In early 1994, science policy activities in the executive branch were reorganized; broad oversight for the HPCCI is now provided by the National Science and Technology Council (NSTC) through its Committee on Information and Communication (CIC). The High Performance Computing, Communications, and Information Technology subcommittee and the National Coordination Office, both of which report to OSTP through the CIC, continue to promote ongoing cooperation among the involved HPCCI agencies. The NCO also continues as the external liaison and as the publisher of the annual “blue books.” The committee’s final report will examine the effects of the large number of committees associated with the HPCCI. The final report will also examine the recent reorganization’s effects on the NCO and on the initiative.

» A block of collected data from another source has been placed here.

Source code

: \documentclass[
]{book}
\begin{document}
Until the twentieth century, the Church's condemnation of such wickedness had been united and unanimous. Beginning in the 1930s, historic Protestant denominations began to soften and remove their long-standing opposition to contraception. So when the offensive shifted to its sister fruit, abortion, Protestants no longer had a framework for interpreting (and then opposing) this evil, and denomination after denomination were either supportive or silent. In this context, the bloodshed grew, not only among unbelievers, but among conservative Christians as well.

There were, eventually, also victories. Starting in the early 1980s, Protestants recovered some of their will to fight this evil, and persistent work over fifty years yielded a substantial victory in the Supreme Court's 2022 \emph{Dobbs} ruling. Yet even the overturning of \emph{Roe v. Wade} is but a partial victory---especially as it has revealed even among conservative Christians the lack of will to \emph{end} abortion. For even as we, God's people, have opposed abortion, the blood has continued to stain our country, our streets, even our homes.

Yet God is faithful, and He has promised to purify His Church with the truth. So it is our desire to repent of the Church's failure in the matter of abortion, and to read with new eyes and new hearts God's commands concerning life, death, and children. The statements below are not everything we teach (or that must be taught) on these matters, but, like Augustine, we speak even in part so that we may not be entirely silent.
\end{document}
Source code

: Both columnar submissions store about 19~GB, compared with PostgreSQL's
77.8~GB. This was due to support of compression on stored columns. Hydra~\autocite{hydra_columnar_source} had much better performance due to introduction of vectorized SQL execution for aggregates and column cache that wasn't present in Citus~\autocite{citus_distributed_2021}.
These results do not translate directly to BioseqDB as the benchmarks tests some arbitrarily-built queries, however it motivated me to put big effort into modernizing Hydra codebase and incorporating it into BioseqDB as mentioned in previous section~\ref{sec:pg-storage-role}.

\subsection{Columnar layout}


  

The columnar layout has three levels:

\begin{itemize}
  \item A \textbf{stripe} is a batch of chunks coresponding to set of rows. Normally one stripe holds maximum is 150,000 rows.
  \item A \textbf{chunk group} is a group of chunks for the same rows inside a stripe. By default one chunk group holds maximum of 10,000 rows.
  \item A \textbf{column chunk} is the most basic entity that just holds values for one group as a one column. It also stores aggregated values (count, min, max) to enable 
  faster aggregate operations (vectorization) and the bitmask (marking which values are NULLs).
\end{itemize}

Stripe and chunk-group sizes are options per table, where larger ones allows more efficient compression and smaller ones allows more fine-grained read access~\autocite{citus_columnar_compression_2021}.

The HPCCI’s multiagency budget is more complex than it would be had the program been started from scratch within a single agency. While complexity is inherent in multiagency programs and budgets, it has added to the confusion about spending priorities and accomplishments for the initiative. When the High Performance Computing and Communications Initiative was proposed in the executive budget for FY 1992, the agencies involved identified from their existing FY 1991 activities a base that contributed to the goals of the program. According to Grand Challenges: High Performance Computing and Communications: The FY 1992 U.S. Research and Development Program, the “blue book” report accompanying the president’s budget, this initial base totaled $489.4 million.8 In each subsequent year, agencies have added to this base in two ways: (1) by identifying additional existing programs that contribute to HPCCI goals and (2) by reprogramming and relabeling agency funds to support relevant aspects of the HPCCI. To this base of “identified” activities, Congress has added some funding each year for new activities or the expansion of existing efforts.
The result is that the $1.1 billion requested for fiscal 1995 is composed of three elements: (1) funds for the continuation of agency activities that were in existence when the HPCCI started and were designated in the 1992 base budget, (2) funds for existing or redirected programs that have since been designated as being a part of the HPCCI, and (3) additional funds for new activities or expansion of existing efforts. It is difficult to determine exactly how large each element is and to make interagency comparisons, because each agency has used slightly different approaches for identifying existing efforts and somewhat different formats for supporting program and budgetary detail. The committee will more closely examine the financial aspects of the HPCCI in its final report.